The Big Picture

imgresThe big picture. We ruin ourselves by neglecting it. Information is important. Facts are even more important. More important than both, however, is understanding the big picture.

Stated another way, it refers to the crucial role of understanding worldviews. Not only ought we to understand our own worldview, but the worldviews of others, too. Why? Because life is explainable when we understand that life is a battlefield of ideas/worldviews.

Worldviews collide. And there’s no shortage of evidence for how those collisions make history.

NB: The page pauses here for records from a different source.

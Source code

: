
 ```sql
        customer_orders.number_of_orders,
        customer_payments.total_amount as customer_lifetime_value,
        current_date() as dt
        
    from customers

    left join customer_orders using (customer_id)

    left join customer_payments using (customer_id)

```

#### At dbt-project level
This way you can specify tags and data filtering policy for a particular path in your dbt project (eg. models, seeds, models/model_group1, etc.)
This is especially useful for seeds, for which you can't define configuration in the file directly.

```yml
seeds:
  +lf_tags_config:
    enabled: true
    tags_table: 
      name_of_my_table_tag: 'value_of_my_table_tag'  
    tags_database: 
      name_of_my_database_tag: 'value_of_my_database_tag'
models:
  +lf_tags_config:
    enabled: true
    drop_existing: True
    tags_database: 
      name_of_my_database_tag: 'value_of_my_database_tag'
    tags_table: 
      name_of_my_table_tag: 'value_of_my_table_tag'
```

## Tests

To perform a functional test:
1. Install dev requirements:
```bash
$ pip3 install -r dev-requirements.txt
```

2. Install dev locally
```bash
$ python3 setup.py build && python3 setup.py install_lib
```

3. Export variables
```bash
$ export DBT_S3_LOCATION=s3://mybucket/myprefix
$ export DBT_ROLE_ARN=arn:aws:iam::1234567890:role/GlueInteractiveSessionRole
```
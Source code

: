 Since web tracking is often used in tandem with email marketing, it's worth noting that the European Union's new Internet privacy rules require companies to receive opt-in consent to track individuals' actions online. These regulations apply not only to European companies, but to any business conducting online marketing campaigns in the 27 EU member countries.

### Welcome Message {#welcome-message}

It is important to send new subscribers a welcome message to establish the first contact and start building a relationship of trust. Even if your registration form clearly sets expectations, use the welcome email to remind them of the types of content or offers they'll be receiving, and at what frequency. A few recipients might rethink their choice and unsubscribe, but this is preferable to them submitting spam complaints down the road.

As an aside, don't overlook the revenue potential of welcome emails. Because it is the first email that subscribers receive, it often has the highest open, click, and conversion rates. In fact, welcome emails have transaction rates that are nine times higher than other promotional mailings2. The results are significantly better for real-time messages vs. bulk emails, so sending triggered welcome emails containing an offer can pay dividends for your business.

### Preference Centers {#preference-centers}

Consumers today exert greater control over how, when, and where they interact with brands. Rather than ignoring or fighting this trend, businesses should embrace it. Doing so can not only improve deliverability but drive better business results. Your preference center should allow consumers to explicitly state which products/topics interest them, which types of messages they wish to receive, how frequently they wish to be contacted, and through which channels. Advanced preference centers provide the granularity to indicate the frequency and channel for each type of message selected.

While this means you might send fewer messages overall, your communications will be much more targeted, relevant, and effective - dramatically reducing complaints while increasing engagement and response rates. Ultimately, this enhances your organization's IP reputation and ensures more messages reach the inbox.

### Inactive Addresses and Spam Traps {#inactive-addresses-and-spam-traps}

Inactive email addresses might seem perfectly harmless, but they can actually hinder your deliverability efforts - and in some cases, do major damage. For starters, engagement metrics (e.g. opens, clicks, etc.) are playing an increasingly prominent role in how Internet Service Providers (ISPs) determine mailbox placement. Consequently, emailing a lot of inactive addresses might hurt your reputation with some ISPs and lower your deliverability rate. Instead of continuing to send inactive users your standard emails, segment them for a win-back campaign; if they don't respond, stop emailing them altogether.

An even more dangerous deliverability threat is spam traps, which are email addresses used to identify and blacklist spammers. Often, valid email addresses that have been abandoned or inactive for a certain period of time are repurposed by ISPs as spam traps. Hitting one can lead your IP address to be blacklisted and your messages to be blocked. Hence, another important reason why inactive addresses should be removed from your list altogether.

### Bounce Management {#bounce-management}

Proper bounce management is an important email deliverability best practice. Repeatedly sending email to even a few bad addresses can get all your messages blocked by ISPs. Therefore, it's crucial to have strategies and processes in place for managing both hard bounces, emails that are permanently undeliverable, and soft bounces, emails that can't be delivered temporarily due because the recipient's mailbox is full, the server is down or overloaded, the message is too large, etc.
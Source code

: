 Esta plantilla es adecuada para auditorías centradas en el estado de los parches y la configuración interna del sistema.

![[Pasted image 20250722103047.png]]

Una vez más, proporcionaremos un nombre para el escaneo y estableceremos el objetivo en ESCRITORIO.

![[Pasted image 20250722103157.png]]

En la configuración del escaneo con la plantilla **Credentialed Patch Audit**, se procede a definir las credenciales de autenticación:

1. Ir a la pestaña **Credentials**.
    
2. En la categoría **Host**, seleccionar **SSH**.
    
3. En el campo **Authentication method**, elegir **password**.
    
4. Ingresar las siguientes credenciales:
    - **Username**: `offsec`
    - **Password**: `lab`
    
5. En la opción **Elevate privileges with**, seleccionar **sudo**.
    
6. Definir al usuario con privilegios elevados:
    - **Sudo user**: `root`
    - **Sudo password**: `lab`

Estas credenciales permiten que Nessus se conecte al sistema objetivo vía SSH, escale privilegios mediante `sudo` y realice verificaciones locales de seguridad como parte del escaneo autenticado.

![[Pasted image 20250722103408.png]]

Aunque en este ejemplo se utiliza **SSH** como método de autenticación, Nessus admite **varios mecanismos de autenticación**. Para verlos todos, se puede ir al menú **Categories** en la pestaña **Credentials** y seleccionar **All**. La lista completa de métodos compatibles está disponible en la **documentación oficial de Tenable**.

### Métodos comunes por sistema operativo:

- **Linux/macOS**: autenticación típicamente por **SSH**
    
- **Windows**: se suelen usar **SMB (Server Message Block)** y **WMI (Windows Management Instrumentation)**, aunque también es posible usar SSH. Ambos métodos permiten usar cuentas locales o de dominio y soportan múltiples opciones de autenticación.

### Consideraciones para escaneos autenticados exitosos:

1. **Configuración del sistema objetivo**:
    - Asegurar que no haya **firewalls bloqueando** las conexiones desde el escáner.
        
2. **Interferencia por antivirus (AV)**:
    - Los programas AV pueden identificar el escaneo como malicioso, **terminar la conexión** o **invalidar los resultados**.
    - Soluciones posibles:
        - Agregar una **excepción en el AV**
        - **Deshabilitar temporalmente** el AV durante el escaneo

Worldview is a grid of interpretation. We all impose on reality a grid for making sense of experience. In theology/philosophy, the term is Weltanschauung. It’s one’s philosophy of life. It allows for the interpretation of ideas. It enables one to grasp the big picture.

 One’s worldview is evidenced in how we answer some fundamental questions:

*Does God exist? If so, what is his nature? That is, his attributes?

*If God does not exist, how do we explain the cosmos?

*How is non-existence a thing? That is, how can no-thing be referred to as something?

*How would non-intelligence create intelligence? That is, how does nothing give rise to something?

*How do you explain the irreducible complexity we see in life? By chance? Really?

*If God does not exist, why trust our own “knowledge”?

*If God exists, what does he require?

*What is man?

*Where does meaning come from?

*Where did man come from?

*How do we come to know things (epistemology)?

*What is ultimate reality (matter only, as naturalists claim?)?

*How are ethics and morals determined? Who determines right and wrong? Who sets the rules?

*What happens after death?

*Is it possible that God exists, and that he has spoken by way of general and special revelation?

How you answer these questions reveals your worldview. These questions are not exhaustive, but they serve as a primer, a foundation for thinking. Just knowing how we answer these questions goes a long way in determining how we think and behave.

Think with me about how worldviews are being played out in our politics, in our culture, in our wars, in our neighborhoods, in our families.

Filter them through your worldview:

*Is gender a fluid category? If so, in what worldview? (Witness the transgender movement.)

*Is it possible that God created human beings as either male or female, and pronounced it good?

*Is a baby a person inside the womb or not? If not, how does worldview play out in the remainder of said life? If it is a baby in the womb (the lengths to which some people go to deny this reality strains credulity and intellectual honesty), on what basis is the boy or girl denied human rights?

*If naturalism/atheism/secularism are true, then why complain when those worldviews produce violence and “evil” acts? Example: If there’s no God, how can anything be objectively good or evil?

*Why do some academies teach situational ethics but then demand “justice” when defrauded?

*What does it say that in many organizations we have to teach “sensitivity” and heretofore common courtesy? What worldview has been marginalized? What worldview dominates today’s discourse?

The big picture. To use a biblical analogy, we know trees by the fruit they bear.

How our representatives vote and lead; whether we remain free to worship in accordance with our constitutional rights; whether life inside the womb is viewed as a baby or detritus; whether it’s right to enforce current border laws or to sanction libertinism, etc. are all issues that are being fought over based upon the worldviews held by the combatants.

Having a worldview is inescapable for a thinking person. The question is, which one? If you want to see the results of where worldviews lead, look no further than the culture on display.